逢いたいけど、不安……。第一声は、何て声をかければいいんだろう。やっぱり、ごめんね。からだよな。
前回のときと同じく、僕の軽はずみな行動で、大事な吉川をキズつけてしまったんだから。
膝に載せている両手をぎゅっと握りしめたら、教室の後ろにある扉が、怖々といった感じでゆっくりと開く音が響いた。
「ノリ……」
扉が開かれる音と一緒に、気遣うようなその声を聞いて、体が勝手に反応した。居ても立ってもいられずに吉川に向かってダッシュし、愛しい体にぎゅっと抱きつく。
「吉川っ、吉川、逢いたかった――」
昼休みに逢ったばかりだったけど、心がすれ違ったから、とてつもなく寂しかったんだ。
そんな僕の体を同じように、吉川は抱きしめ返してくれる。大好きな吉川の優しい腕の中。その温かさに、つい溺れてしまいそうになった。
「あのね、吉川」
「謝るのは俺の方だ。ごめんな、ノリ。お前の話を、ちゃんと聞いてやれなくて」
「でも、それは僕が悪いんだし」
「淳がノリトの話を聞けって言ったあのときに、冷静になって聞いていれば、こんなことにはならなかったんだ。俺が悪いんだよ、ノリは謝らなくていい」
吉川の右頬が僕の左頬を撫でるように、優しく触れた。そして、耳元で続きの言葉を告げる。

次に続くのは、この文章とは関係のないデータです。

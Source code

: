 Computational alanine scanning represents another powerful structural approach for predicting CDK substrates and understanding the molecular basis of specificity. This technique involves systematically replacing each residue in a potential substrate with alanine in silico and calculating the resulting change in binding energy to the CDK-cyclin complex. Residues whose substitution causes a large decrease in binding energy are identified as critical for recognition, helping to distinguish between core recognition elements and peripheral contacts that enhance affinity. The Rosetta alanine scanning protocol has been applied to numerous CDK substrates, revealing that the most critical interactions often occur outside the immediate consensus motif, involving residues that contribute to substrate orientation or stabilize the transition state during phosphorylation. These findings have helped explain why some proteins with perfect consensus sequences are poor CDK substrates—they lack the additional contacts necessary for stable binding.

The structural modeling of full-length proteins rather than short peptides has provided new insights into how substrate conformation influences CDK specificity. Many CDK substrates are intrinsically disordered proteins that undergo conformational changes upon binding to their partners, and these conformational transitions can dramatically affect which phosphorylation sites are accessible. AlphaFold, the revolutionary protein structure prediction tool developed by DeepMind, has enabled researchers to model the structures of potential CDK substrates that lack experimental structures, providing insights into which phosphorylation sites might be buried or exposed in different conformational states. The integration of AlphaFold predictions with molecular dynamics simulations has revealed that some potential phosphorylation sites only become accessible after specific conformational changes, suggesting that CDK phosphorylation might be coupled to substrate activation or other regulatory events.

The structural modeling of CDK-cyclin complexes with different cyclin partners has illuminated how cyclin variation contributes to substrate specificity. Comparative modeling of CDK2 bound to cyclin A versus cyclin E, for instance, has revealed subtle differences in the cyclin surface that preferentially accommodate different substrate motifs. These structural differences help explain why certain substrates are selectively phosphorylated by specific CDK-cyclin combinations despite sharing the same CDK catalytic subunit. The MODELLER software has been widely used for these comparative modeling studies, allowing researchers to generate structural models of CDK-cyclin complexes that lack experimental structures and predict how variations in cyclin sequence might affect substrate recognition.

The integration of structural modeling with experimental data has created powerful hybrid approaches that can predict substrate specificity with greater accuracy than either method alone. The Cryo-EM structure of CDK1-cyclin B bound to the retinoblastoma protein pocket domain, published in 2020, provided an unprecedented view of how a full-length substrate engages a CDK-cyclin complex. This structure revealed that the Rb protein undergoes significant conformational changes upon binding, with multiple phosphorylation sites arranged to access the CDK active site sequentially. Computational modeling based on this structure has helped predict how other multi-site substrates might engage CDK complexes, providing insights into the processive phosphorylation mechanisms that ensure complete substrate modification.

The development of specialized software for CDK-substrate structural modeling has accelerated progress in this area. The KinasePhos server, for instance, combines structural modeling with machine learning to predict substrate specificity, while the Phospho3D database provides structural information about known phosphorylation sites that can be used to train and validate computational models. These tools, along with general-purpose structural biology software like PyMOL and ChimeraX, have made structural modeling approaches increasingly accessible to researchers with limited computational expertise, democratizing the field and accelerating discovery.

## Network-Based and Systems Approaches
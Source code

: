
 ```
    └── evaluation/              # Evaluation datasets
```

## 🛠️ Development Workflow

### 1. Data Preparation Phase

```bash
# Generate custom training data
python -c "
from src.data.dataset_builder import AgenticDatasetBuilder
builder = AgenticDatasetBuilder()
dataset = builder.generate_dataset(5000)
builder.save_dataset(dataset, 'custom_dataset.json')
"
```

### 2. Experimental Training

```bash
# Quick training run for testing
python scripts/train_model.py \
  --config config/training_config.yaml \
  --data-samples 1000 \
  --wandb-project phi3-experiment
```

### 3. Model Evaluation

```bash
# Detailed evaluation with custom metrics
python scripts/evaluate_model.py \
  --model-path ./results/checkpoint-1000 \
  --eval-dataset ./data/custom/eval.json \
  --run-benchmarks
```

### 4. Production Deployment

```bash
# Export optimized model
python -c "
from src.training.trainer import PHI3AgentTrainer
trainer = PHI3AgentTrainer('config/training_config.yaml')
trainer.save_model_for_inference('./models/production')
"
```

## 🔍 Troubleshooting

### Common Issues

「大好きなノリをキズつけてばかりで、本当にごめんな」
「でも……でも僕だって――」
甘く心に響くその言葉に何か言わなくちゃって思ってるのに、言葉が出てこない。吉川の背中に回した腕をぎゅうっと握りしめるだけで、もう精一杯だった。
「ノリ、怒らないから。大丈夫だから、話をしてくれないか?」
「煌……」
「ノリが落ち着くおまじない、ぼやぼやしてるとしちゃうぞ」
言い終わらないうちに、吉川が素早くちゅっとキスをした。そのことに慌てふためき、急いで周囲を見渡す。
「ちょっ!? ここ教室なんだぞ、何やってんだよっ」
吉川の口元を手で押さえると、クスクス笑って頭を撫でてくれた。
「大丈夫だって。いつもの心配性なノリに、やっと戻ったな」
「まったく、吉川には敵わないや。落ち込んでる暇を与えないトコ、さすがだと思うよ」
頭を撫でていた手を引き寄せて、ぎゅっと握りしめた。それだけで簡単に、心が落ち着いていく。
「吉川あのさあのとき。僕が持ってたチョコの箱について、どう思った?」
「ごめん。あのときは、お前の顔しか見てなくて……。いろいろショックでさ」
済まなそうな顔をして言う吉川に、僕は首を横に振って思い出すように伝えるべく、気持ちを込めて口を開く。
「あの女子が、吉川に渡して欲しいってチョコの箱を差し出してきたときは、すっごくガマンしたんだ。吉川は僕の恋人だから、そんなことはできないって言いたかったよ。だけどね、差し出されたチョコの箱をよく見て、考えが変わったんだ」
「どうしてだ?」
「その箱の包装のされ方が、手作りだっていうのが一目瞭然でさ。僕と同じくらい、不器用なコだったんだろうね。綺麗な包装じゃないけど、そこから一生懸命さが、じわぁって伝わってきたんだよ」
俯きながら喋っていた僕は、ゆっくり顔を上げて、吉川の目をじっと見てから告げた。